For me, becoming an activist did not feel like a choice. It was simply the natural, flowing response to the realization that everything I thought was "normal" or "fine" was not actually either one of those things.


Imagine thinking you're wearing clothes that don't quite feel right. You've been wearing these clothes for a while, long enough that you can't actually remember when you put them on. Every now and then someone gives you an odd look, which you wonder might have to do with what you're wearing, but you're busy and can't stop to check. You've got too much to do. No time to worry about your clothes.


All you know is that you have moments where your clothes feel strange. But hey, maybe it's normal for clothes to feel strange. And no one around you has said anything about your clothes. So it's probably fine.


Then one day you look down and see you're not actually wearing clothes. You're wearing leeches.


You're wearing a coat of leeches that have been placed on your skin without your consent.


They are alive, they are disgusting, and they are literally killing you.


No one wants to know they are wearing leeches


Discovering something this horrible about your reality - holy shit, I'm wearing a coat of leeches! - is a damaging, traumatic event, and our brains know it. We don't want this knowledge. It's too much to handle. So we constantly, and unconsciously, reject it. But it's possible for that knowledge to eventually permeate deeply enough to pierce our routines of unconscious rejection.


Several things are likely to occur at that point.


First there is confusion, as you try to understand what you're looking at.


Once you understand what you're looking at, there is revulsion, so strong it can feel like claustrophobia.


And then there is rage, rage that someone would dress you in leeches without first obtaining your (highly unlikely) consent.


Species of leech


Here are some of the species of leech I've managed to identify so far, either on my body or on the bodies of others in my environment:


Neoliberalism is leeches.

Fascism is leeches. Sexism is leeches. Racism is leeches. Ableism is leeches.

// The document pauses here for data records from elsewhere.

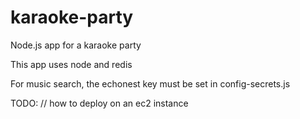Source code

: karaoke-party
=============

Node.js app for a karaoke party

This app uses node and redis

For music search, the echonest key must be set in config-secrets.js

TODO:
// how to deploy on an ec2 instance
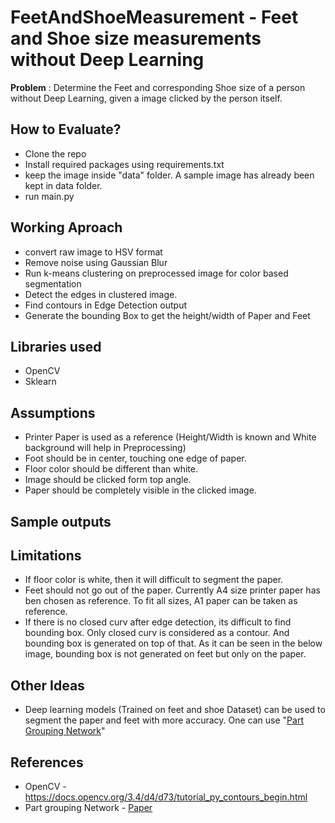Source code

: # FeetAndShoeMeasurement - Feet and Shoe size measurements without Deep Learning
**Problem** : Determine the Feet and corresponding Shoe size of a person without Deep Learning, given a image clicked by the person itself. 

## How to Evaluate?
* Clone the repo
* Install required packages using requirements.txt
* keep the image inside "data" folder. A sample image has already been kept in data folder.
* run main.py

## Working Aproach
* convert raw image to HSV format
* Remove noise using Gaussian Blur
* Run k-means clustering on preprocessed image for color based segmentation
* Detect the edges in clustered image. 
* Find contours in Edge Detection output 
* Generate the bounding Box to get the height/width of Paper and Feet

## Libraries used
* OpenCV
* Sklearn

## Assumptions
* Printer Paper is used as a reference (Height/Width is known and White background will help in Preprocessing)
* Foot should be in center, touching one edge of paper.
* Floor color should be different than white. 
* Image should be clicked form top angle. 
* Paper should be completely visible in the clicked image. 

## Sample outputs


## Limitations
* If floor color is white, then it will difficult to segment the paper. 
* Feet should not go out of the paper. Currently A4 size printer paper has ben chosen as reference. To fit all sizes, A1 paper can be taken as reference.
* If there is no closed curv after edge detection, its difficult to find bounding box. Only closed curv is considered as a contour. And bounding box is generated on top of that. As it can be seen in the below image, bounding box is not generated on feet but only on the paper.  



## Other Ideas
* Deep learning models (Trained on feet and shoe Dataset) can be used to segment the paper and feet with more accuracy. One can use "[Part Grouping Network](https://arxiv.org/abs/1808.00157)" 


## References 
* OpenCV - https://docs.opencv.org/3.4/d4/d73/tutorial_py_contours_begin.html
* Part grouping Network - [Paper](https://arxiv.org/abs/1808.00157)
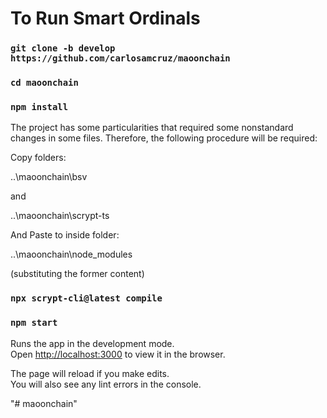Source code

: # To Run Smart Ordinals

### `git clone -b develop  https://github.com/carlosamcruz/maoonchain`
### `cd maoonchain`
### `npm install`

The project has some particularities that required some nonstandard changes in some files. Therefore, the following procedure will be required:

Copy folders: 

   ..\maoonchain\bsv
   
   and 
   
   ..\maoonchain\scrypt-ts

And Paste to inside folder:
   
   ..\maoonchain\node_modules
   
   (substituting the former content)

### `npx scrypt-cli@latest compile`
### `npm start`

Runs the app in the development mode.\
Open [http://localhost:3000](http://localhost:3000) to view it in the browser.

The page will reload if you make edits.\
You will also see any lint errors in the console.

"# maoonchain"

Homomisia is leeches. Transphobia is leeches. Nationalism is leeches.

War is leeches.

Profit is leeches.

Power over others is leeches.

Punitive justice is leeches.

Colonialism is leeches.

Prisons are leeches.

Borders are leeches.

Misogyny is leeches.

Extractivism is leeches.


There are many kinds of leeches. Most are not listed above. These are just the ones I've had to notice and peel off of myself. Lots of them mix together and have hybrid babies that can be even harder to remove than their parents. And just in case it isn't already abundantly clear, let me state something unambiguously:


Leeches are not people.


Leeches are CONCEPTS that COVER and SURROUND people.


A person can NEVER be a leech.


Great! Now that we've cleared that up, we can focus on finding other leeches that I haven't listed. There are a lot of them out there, smothering all kinds of people that never asked to be covered in leeches.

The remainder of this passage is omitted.